BLOOD-TRANSFUSION, BLOOD-STORAGE AND IMMUNOMODULATION

Allogeneic blood transfusion is the most frequent allotransplantation procedure performed on a routine basis with no prior HLA-typing. Roughly 50% of the recipients of unprocessed red cells and platelets become alloimmunized. Evidence also exists for some degree of transfusion-induced immunosuppression. Prior transfusion has been shown to enhance kidney transplant survival and evidence of an increase in tumor recurrence and of infectious complications has also been presented. The presence of donor antigen-presenting cells appears to be a prerequisite for alloimmunization and they must be both viable and capable of presenting a costimulatory signal in order to induce IL-2 secretion and proliferation of responding CD4 T cells.

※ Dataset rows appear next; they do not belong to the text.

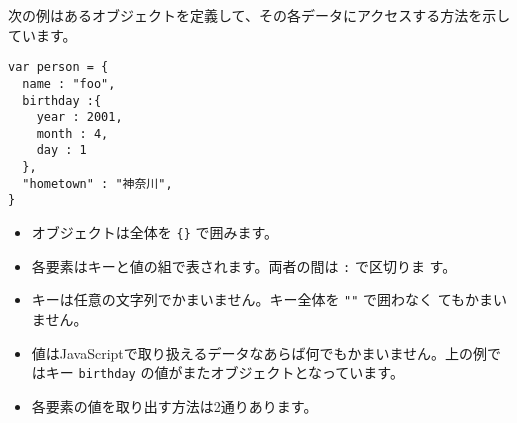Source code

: 次の例はあるオブジェクトを定義して、その各データにアクセスする方法を示し
ています。
\begin{Verbatim}
var person = {
  name : "foo",
  birthday :{
    year : 2001,
    month : 4,
    day : 1
  },
  "hometown" : "神奈川",
}
\end{Verbatim}
\begin{itemize}
 \item オブジェクトは全体を \verb+{}+ で囲みます。
 \item 各要素はキーと値の組で表されます。両者の間は \verb+:+ で区切りま
			 す。
 \item キーは任意の文字列でかまいません。キー全体を \verb+""+ で囲わなく
			 てもかまいません。
 \item 値はJavaScriptで取り扱えるデータなあらば何でもかまいません。上の例ではキー
       \verb+birthday+ の値がまたオブジェクトとなっています。
 \item 各要素の値を取り出す方法は2通りあります。


\end{itemize}
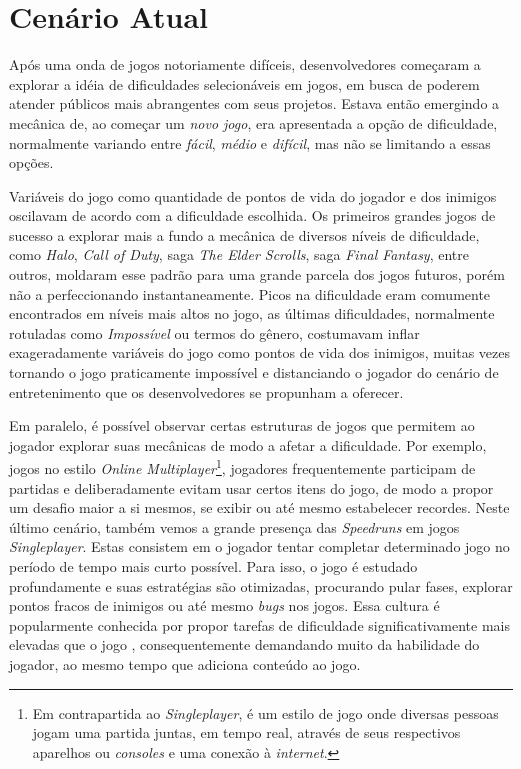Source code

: \section{Cenário Atual}

Após uma onda de jogos notoriamente difíceis, desenvolvedores começaram a explorar a idéia de dificuldades selecionáveis em jogos, em busca de poderem atender públicos mais abrangentes com seus projetos. Estava então emergindo a mecânica de, ao começar um \textit{novo jogo}, era apresentada a opção de dificuldade, normalmente variando entre \textit{fácil}, \textit{médio} e \textit{difícil}, mas não se limitando a essas opções.

Variáveis do jogo como quantidade de pontos de vida do jogador e dos inimigos oscilavam de acordo com a dificuldade escolhida. Os primeiros grandes jogos de sucesso a explorar mais a fundo a mecânica de diversos níveis de dificuldade, como \textit{Halo}, \textit{Call of Duty}, saga \textit{The Elder Scrolls}, saga \textit{Final Fantasy}, entre outros, moldaram esse padrão para uma grande parcela dos jogos futuros, porém não a perfeccionando instantaneamente. Picos na dificuldade eram comumente encontrados em níveis mais altos no jogo, as últimas dificuldades, normalmente rotuladas como \textit{Impossível} ou termos do gênero, costumavam inflar exageradamente variáveis do jogo como pontos de vida dos inimigos, muitas vezes tornando o jogo praticamente impossível e distanciando o jogador do cenário de entretenimento que os desenvolvedores se propunham a oferecer.

Em paralelo, é possível observar certas estruturas de jogos que permitem ao jogador explorar suas mecânicas de modo a afetar a dificuldade. Por exemplo, jogos no estilo \textit{Online Multiplayer}\footnote{
    Em contrapartida ao \textit{Singleplayer}, é um estilo de jogo onde diversas pessoas jogam uma partida juntas, em tempo real, através de seus respectivos aparelhos ou \textit{consoles} e uma conexão à \textit{internet}.
}, jogadores frequentemente participam de partidas e deliberadamente evitam usar certos itens do jogo, de modo a propor um desafio maior a si mesmos, se exibir ou até mesmo estabelecer recordes. Neste último cenário, também vemos a grande presença das \textit{Speedruns} em jogos \textit{Singleplayer}. Estas consistem em o jogador tentar completar determinado jogo no período de tempo mais curto possível. Para isso, o jogo é estudado profundamente e suas estratégias são otimizadas, procurando pular fases, explorar pontos fracos de inimigos ou até mesmo \textit{bugs} nos jogos. Essa cultura é popularmente conhecida por propor tarefas de dificuldade significativamente mais elevadas que o jogo \textquotedbl{}, consequentemente demandando muito da habilidade do jogador, ao mesmo tempo que adiciona conteúdo ao jogo.

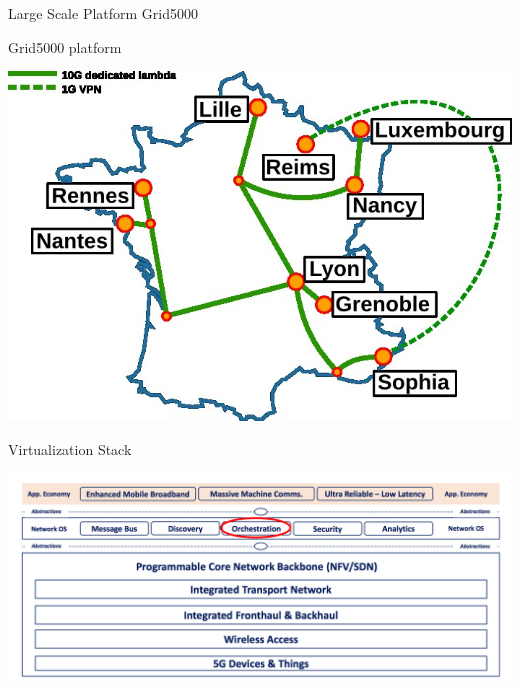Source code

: \documentclass[8pt]{beamer}
\newcommand{\1}{\mathbbm 1}
\begin{document}
\begin{frame}{Large Scale Platform Grid5000}

Grid5000 platform

\begin{center}
\includegraphics[scale=0.48]{figures/grid.jpg}
\end{center}

\end{frame}

\begin{frame}{Virtualization Stack}


\begin{center}
\includegraphics[scale=0.15]{figures/architecture.png}
\end{center}

\end{frame}




\end{document}
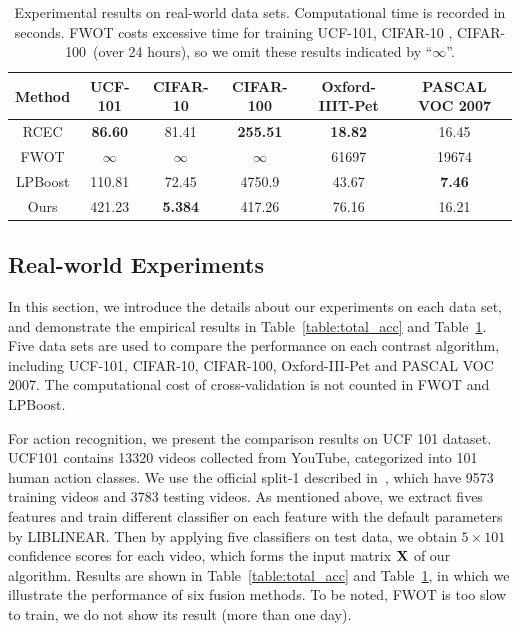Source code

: \documentclass[10pt,twocolumn,letterpaper]{article}
\def\bX{{\bf X}}
\def\bX{{\bf X}}
\begin{document}
\begin{table}[t]
\centering
\begin{tabular}{|c|c|c|c|c|c|}
\hline
Method              & UCF-101         & CIFAR-10        & CIFAR-100        & Oxford-IIIT-Pet & PASCAL VOC 2007 \\\hline
RCEC                & \textbf{86.60}  & 81.41           &  \textbf{255.51} & \textbf{18.82}  &   16.45         \\
FWOT                & $\infty$        & $\infty$        &  $\infty$        & 61697           &   19674         \\
LPBoost             & 110.81          & 72.45           &  4750.9          & 43.67           &   \textbf{7.46} \\\hline
Ours                & 421.23          & \textbf{5.384}  &  417.26          & 76.16           &   16.21         \\
\hline
\end{tabular}
\caption{Experimental results on real-world data sets. Computational time is recorded in seconds.
FWOT costs excessive time for training UCF-101, CIFAR-10 , CIFAR-100~(over 24 hours),
so we omit these results indicated by ``$\infty$''.}
\label{table:total_time}
\end{table}



\subsection{Real-world Experiments}

In this section, we introduce the details about our experiments on each data set,
and demonstrate the empirical results in Table~\ref{table:total_acc} and Table~\ref{table:total_time}.
Five data sets are used to compare the performance on each contrast algorithm, including UCF-101, CIFAR-10, CIFAR-100, Oxford-III-Pet and PASCAL VOC 2007.
The computational cost of cross-validation is not counted in FWOT and LPBoost.

For action recognition, we present the comparison results on UCF 101 dataset.
UCF101 contains 13320 videos collected from YouTube, categorized into 101 human action classes.
We use the official split-1 described in~\cite{soomro2012ucf101}, which have 9573 training videos and 3783 testing videos.
As mentioned above, we extract fives features and train different classifier on each feature with the default parameters by LIBLINEAR.
Then by applying five classifiers on test data, we obtain $5 \times 101$ confidence scores for each video, which forms the input matrix $\bX$ of our algorithm.
Results are shown in Table~\ref{table:total_acc} and Table~\ref{table:total_time}, in which we illustrate the performance of six fusion methods.
To be noted, FWOT is too slow to train, we do not show its result (more than one day).
\end{document}
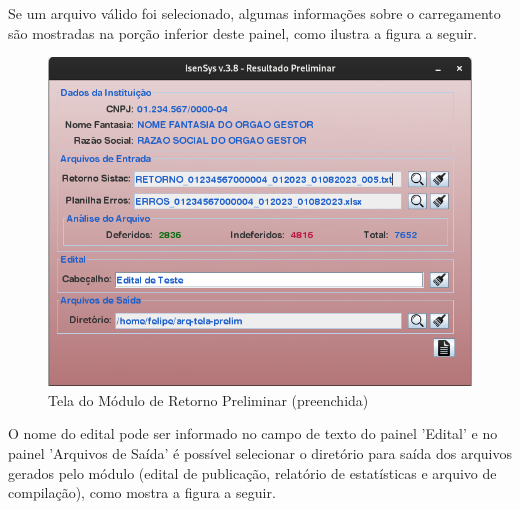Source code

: \documentclass[
	12pt,			%
	openright,		%
	oneside,	
	a4paper,		%
	english,		%
	brazil			%
]{abntex2/abntex2}  %
\begin{document}
					Se um arquivo válido foi selecionado, algumas informações sobre o carregamento são mostradas na porção inferior deste painel, como ilustra a figura a seguir.
		
					\begin{figure}[h]
						\begin{center}
							
							\caption{Tela do Módulo de Retorno Preliminar (preenchida)}
							\label{retorno-prelim-ui-processed}
							
							\includegraphics[scale=0.6]{img/retorno-prelim-ui-processed}
							
						\end{center}
					\end{figure}
		
					O nome do edital pode ser informado no campo de texto do painel 'Edital' e no painel 'Arquivos de Saída' é possível selecionar o diretório para saída dos arquivos gerados pelo módulo (edital de publicação, relatório de estatísticas e arquivo de compilação), como mostra a figura a seguir.
		
\end{document}
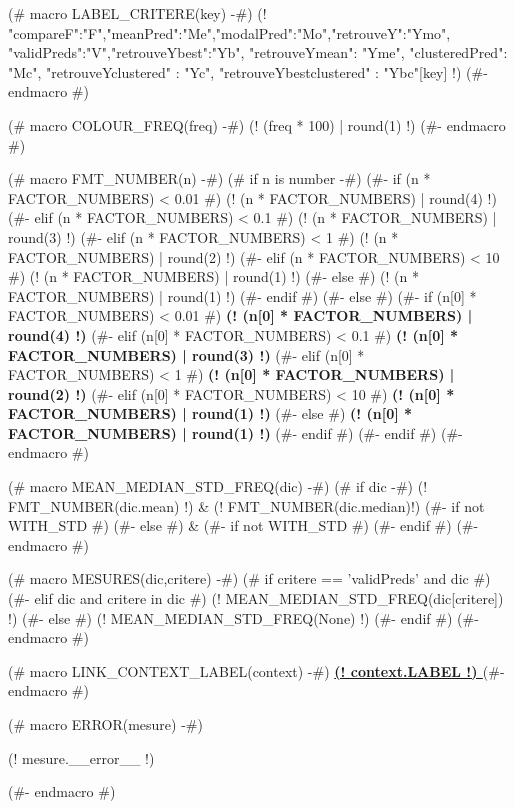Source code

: (# macro LABEL_CRITERE(key) -#)
{\small (! {"compareF":"F","meanPred":"Me","modalPred":"Mo","retrouveY":"Ymo",
"validPreds":"V","retrouveYbest":"Yb", "retrouveYmean": "Yme", "clusteredPred": "Mc",
"retrouveYclustered" : "Yc", "retrouveYbestclustered" : "Ybc"}[key] !)  }
(#- endmacro #)

(# macro COLOUR_FREQ(freq) -#)
\textcolor[rgb]{ (! (2 * (1.1 - freq))  | round(3) | truncate01 !) , (! (2 * freq - 1.3) | round(3) | truncate01 !) , 0.1}{(! (freq * 100) | round(1) !)}
(#- endmacro #)

(# macro FMT_NUMBER(n) -#)
(# if n is number -#)
(#- if (n  * FACTOR_NUMBERS) < 0.01 #)
(! (n  * FACTOR_NUMBERS) | round(4) !)
(#- elif (n  * FACTOR_NUMBERS) < 0.1 #)
(! (n  * FACTOR_NUMBERS) | round(3) !)
(#- elif (n  * FACTOR_NUMBERS) < 1 #)
(! (n  * FACTOR_NUMBERS) | round(2) !)
(#- elif (n  * FACTOR_NUMBERS) < 10 #)
(! (n  * FACTOR_NUMBERS) | round(1) !)
(#- else #)
(! (n  * FACTOR_NUMBERS) | round(1) !)
(#- endif #)
(#- else #)
(#- if (n[0] * FACTOR_NUMBERS) < 0.01 #)
\textbf{ (! (n[0] * FACTOR_NUMBERS) | round(4) !)}
(#- elif (n[0] * FACTOR_NUMBERS) < 0.1 #)
\textbf{ (! (n[0] * FACTOR_NUMBERS) | round(3) !)}
(#- elif (n[0] * FACTOR_NUMBERS) < 1 #)
\textbf{ (! (n[0] * FACTOR_NUMBERS) | round(2) !)}
(#- elif (n[0] * FACTOR_NUMBERS) < 10 #)
\textbf{ (! (n[0] * FACTOR_NUMBERS) | round(1) !)}
(#- else #)
\textbf{ (! (n[0] * FACTOR_NUMBERS) | round(1) !)}
(#- endif #)
(#- endif #)
(#- endmacro #)


(# macro MEAN_MEDIAN_STD_FREQ(dic) -#)
(# if dic -#)
(! FMT_NUMBER(dic.mean) !) & {\footnotesize (! FMT_NUMBER(dic.median)!) } (#- if not WITH_STD #) %
(#- else #)
& (#- if not WITH_STD #) %
(#- endif #)
(#- endmacro #)


(# macro MESURES(dic,critere) -#)
(# if critere == 'validPreds' and dic #)
(#- elif dic and critere in dic #)
    (!  MEAN_MEDIAN_STD_FREQ(dic[critere]) !)
(#- else #)
(! MEAN_MEDIAN_STD_FREQ(None) !)
(#- endif #)
(#- endmacro #)


(# macro LINK_CONTEXT_LABEL(context) -#)
\textbf{ \hyperref[contexts]{ (! context.LABEL !) }}
(#- endmacro #)

(# macro ERROR(mesure) -#)
\begin{minipage}{0.1\columnwidth}
    (! mesure.__error__ !)
\end{minipage}
(#- endmacro #)
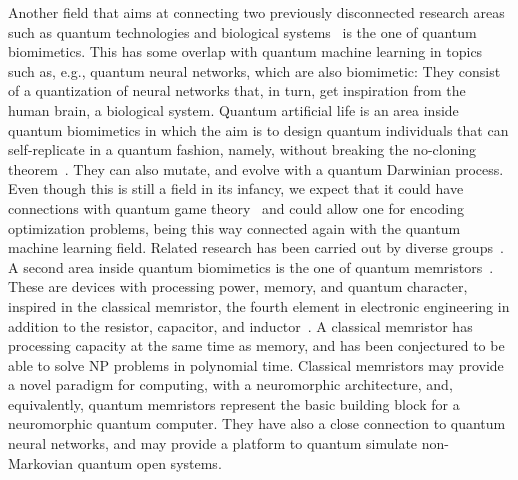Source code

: \documentclass[12pt]{iopart}
\begin{document}
Another field that aims at connecting two previously disconnected research areas such as quantum technologies and biological systems~\cite{al1,alReview,al2} is the one of quantum biomimetics. This has some overlap with quantum machine learning in topics such as, e.g., quantum neural networks, which are also biomimetic: They consist of a quantization of neural networks that, in turn, get inspiration from the human brain, a biological system. Quantum artificial life is an area inside quantum biomimetics in which the aim is to design quantum individuals that can self-replicate in a quantum fashion, namely, without breaking the no-cloning theorem~\cite{qubiom1,qubiom2,qubiom3,WootersZurek}. They can also mutate, and evolve with a quantum Darwinian process. Even though this is still a field in its infancy, we expect that it could have connections with quantum game theory~\cite{EisertQG} and could allow one for encoding optimization problems, being this way connected again with the quantum machine learning field. Related research has been carried out by diverse groups~\cite{qe1,qe2,qe3,qe4}. A second area inside quantum biomimetics is the one of quantum memristors~\cite{qmem1,qmem2,qmem3,qmem4}. These are devices with processing power, memory, and quantum character, inspired in the classical memristor, the fourth element in electronic engineering in addition to the resistor, capacitor, and inductor~\cite{DiVentraMemristors}. A classical memristor has processing capacity at the same time as memory, and has been conjectured to be able to solve NP problems in polynomial time. Classical memristors may provide a novel paradigm for computing, with a neuromorphic architecture, and, equivalently, quantum memristors represent the basic building block for a neuromorphic quantum computer. They have also a close connection to quantum neural networks, and may provide a platform to quantum simulate non-Markovian quantum open systems.
\end{document}
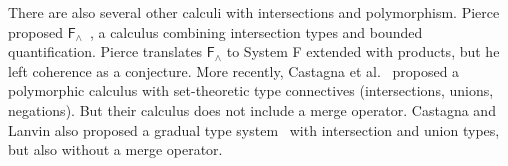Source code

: There are also several other calculi with intersections and polymorphism. Pierce
proposed $\mathsf{F}_{\land}$~\cite{pierce1991programming}, a calculus combining
intersection types and bounded quantification. Pierce translates
$\mathsf{F}_{\land}$ to System F extended with products, but he left coherence
as a conjecture. More recently, Castagna et al.~\cite{castagna2014polymorphic}
proposed a polymorphic calculus with set-theoretic type connectives
(intersections, unions, negations). But their calculus does not include a merge
operator. Castagna and Lanvin also proposed a gradual type
system~\cite{Castagna_2017} with intersection and union types, but also without
a merge operator.





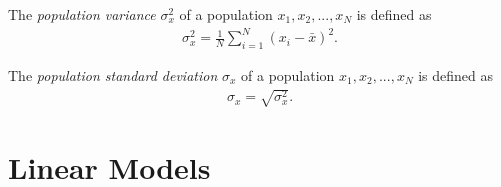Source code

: \documentclass{article}
\begin{document}
\begin{definition}
	The \emph{population variance} $\sigma_x^2$ of a population $x_1, x_2, ..., x_N$ is defined as
	\begin{align*}
		\sigma_x^2 =\frac{1}{N}\sum_{i=1}^N (x_i-\bar x)^2.
	\end{align*}
\end{definition}
\begin{definition}
	The \emph{population standard deviation} $\sigma_x$ of a population $x_1, x_2, ..., x_N$ is defined as
	\begin{align*}
		\sigma_x = \sqrt{\sigma_x^2}.
	\end{align*}
\end{definition}


\section{Linear Models}
\end{document}
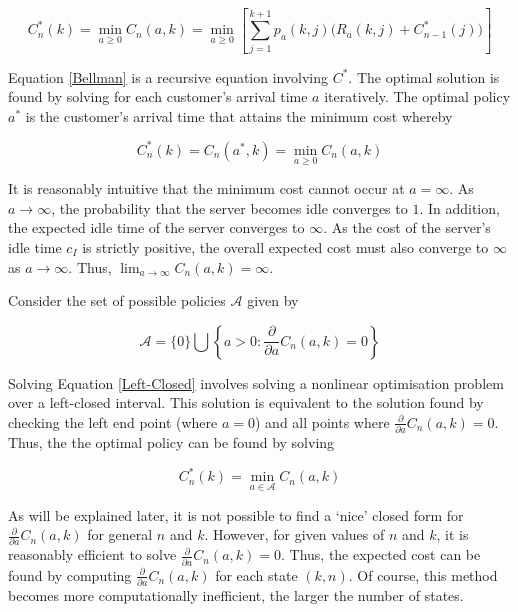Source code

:\begin{equation} \label{Bellman}
	C_{n}^{*} (k) = \min_{a \geq 0} C_{n} (a, k) = \min_{a \geq 0} \left[ \sum_{j = 1}^{k + 1} p_{a} (k, j) \Big( R_{a} (k, j) + C_{n - 1}^{*} (j) \Big) \right]
\end{equation}

Equation \ref{Bellman} is a recursive equation involving $C^{*}$. The optimal solution is found by solving for each customer's arrival time $a$ iteratively. The optimal policy $a^{*}$ is the customer's arrival time that attains the minimum cost whereby

\begin{equation} \label{Left-Closed}
	C_{n}^{*} (k) = C_{n} (a^{*}, k) = \min_{a \geq 0} C_{n} (a, k)
\end{equation}

It is reasonably intuitive that the minimum cost cannot occur at $a = \infty$. As $a \to \infty$, the probability that the server becomes idle converges to $1$. In addition, the expected idle time of the server converges to $\infty$. As the cost of the server's idle time $c_{I}$ is strictly positive, the overall expected cost must also converge to $\infty$ as $a \to \infty$. Thus, $\displaystyle \lim_{a \to \infty} C_{n} (a, k) = \infty$.

Consider the set of possible policies $\mathcal{A}$ given by

\begin{equation}
	\mathcal{A} = \{ 0 \} \bigcup \left\{ a > 0 : \frac{\partial}{\partial a} C_{n} (a, k) = 0 \right\}
\end{equation}

Solving Equation \ref{Left-Closed} involves solving a nonlinear optimisation problem over a left-closed interval. This solution is equivalent to the solution found by checking the left end point (where $a = 0$) and all points where $\frac{\partial}{\partial a} C_{n} (a, k) = 0$. Thus, the the optimal policy can be found by solving

\begin{equation}
	C_{n}^{*} (k) = \min_{a \in \mathcal{A}} C_{n} (a, k)
\end{equation}

As will be explained later, it is not possible to find a `nice' closed form for $\frac{\partial}{\partial a} C_{n} (a, k)$ for general $n$ and $k$. However, for given values of $n$ and $k$, it is reasonably efficient to solve $\frac{\partial}{\partial a} C_{n} (a, k) = 0$. Thus, the expected cost can be found by computing $\frac{\partial}{\partial a} C_{n} (a, k)$ for each state $(k, n)$. Of course, this method becomes more computationally inefficient, the larger the number of states.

APCs presenting antigen but no costimulatory signal can induce non-responsiveness in CD4 T cells, a possible mechanism of transfusion-induced immunosuppression. APCs in refrigerated blood continue to present antigen but progressively lose their ability to provide costimulation. By day 14 costimulatory capacity is absent and transfusion of such blood should not alloimmunize but could induce some degree of immunosuppression. Further refrigerated storage in excess of 2 to 3 weeks leads to induction of apoptosis in contaminating leukocytes. We have found that alloantigens expressed on such calls do not appear to be recognized by responder T cells and transfusion of blood stored in excess of 3 weeks should neither alloimmunize nor immunosuppress.